To make her points, Clinton sometimes sounded like President Bush. “It really does matter whether you have a failed province or a region that serves as a petri dish for insurgents and al-Qaida,” she said. “It is right in the heart of the oil region. It is directly in opposition to our interests, to the interests of regimes, to Israel’s interests. So I think we have a remaining military as well as political mission, trying to contain the extremists.”

Wait, there’s more good sense: “I think we have a vital national security interest and obligation to try to help the Kurds manage their various problems in the north so that one of our allies, Turkey, is not inflamed, and they are able to continue with their autonomy. I think we have a vital national security interest – if the Iraqis ever get their act together – to continue to provide logistical support, air support, training support. … And I think we have a continuing vital national security interest in trying to prevent Iran from crossing the border and having too much influence inside of Iraq.”
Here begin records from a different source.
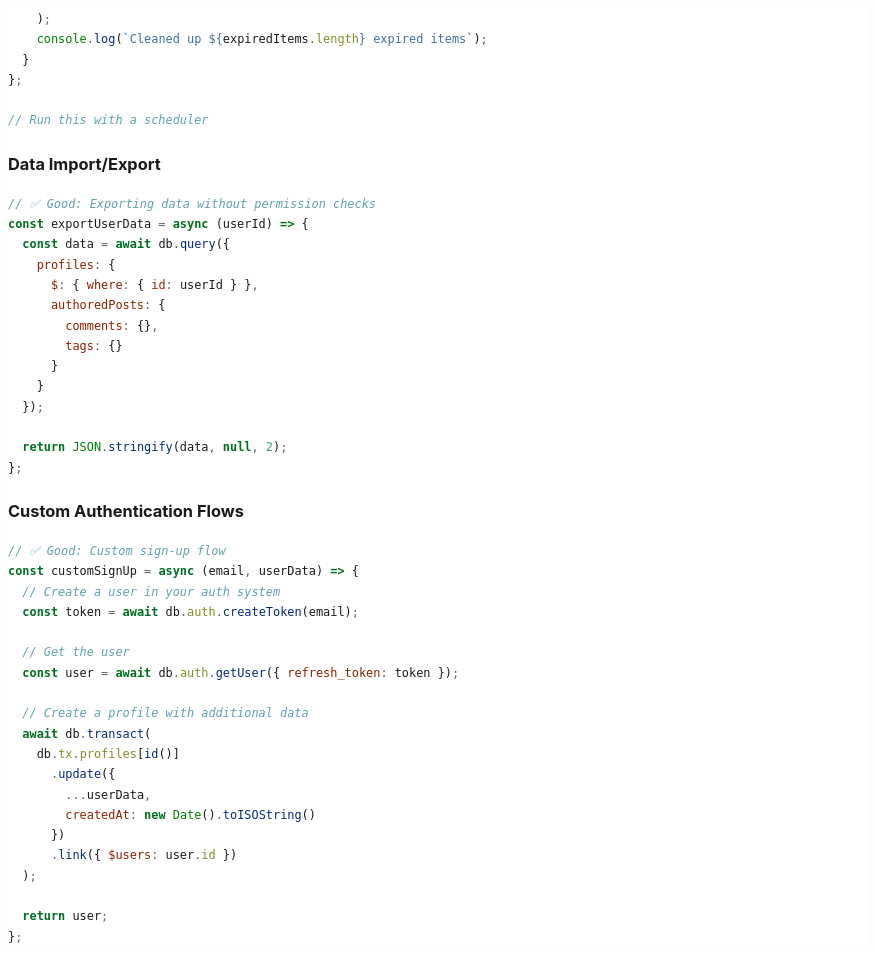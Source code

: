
 ```javascript
    );
    console.log(`Cleaned up ${expiredItems.length} expired items`);
  }
};

// Run this with a scheduler
```

### Data Import/Export

```javascript
// ✅ Good: Exporting data without permission checks
const exportUserData = async (userId) => {
  const data = await db.query({
    profiles: {
      $: { where: { id: userId } },
      authoredPosts: {
        comments: {},
        tags: {}
      }
    }
  });
  
  return JSON.stringify(data, null, 2);
};
```

### Custom Authentication Flows

```javascript
// ✅ Good: Custom sign-up flow
const customSignUp = async (email, userData) => {
  // Create a user in your auth system
  const token = await db.auth.createToken(email);

  // Get the user
  const user = await db.auth.getUser({ refresh_token: token });
  
  // Create a profile with additional data
  await db.transact(
    db.tx.profiles[id()]
      .update({
        ...userData,
        createdAt: new Date().toISOString()
      })
      .link({ $users: user.id })
  );
  
  return user;
};
```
She was careful to say she would rely on military commanders for honest advice. But she was definite that, while many combat troops would leave, an unspecified number would stay.

“It would be far fewer troops,” she said. “We would not be doing patrols. We would not be kicking in doors. We would not be trying to insert ourselves in the middle between the various Shiite and Sunni factions. I do not think that is a smart or achievable mission for American forces. So I think that we will have troops.”

Good ideas, good sense, good Hillary.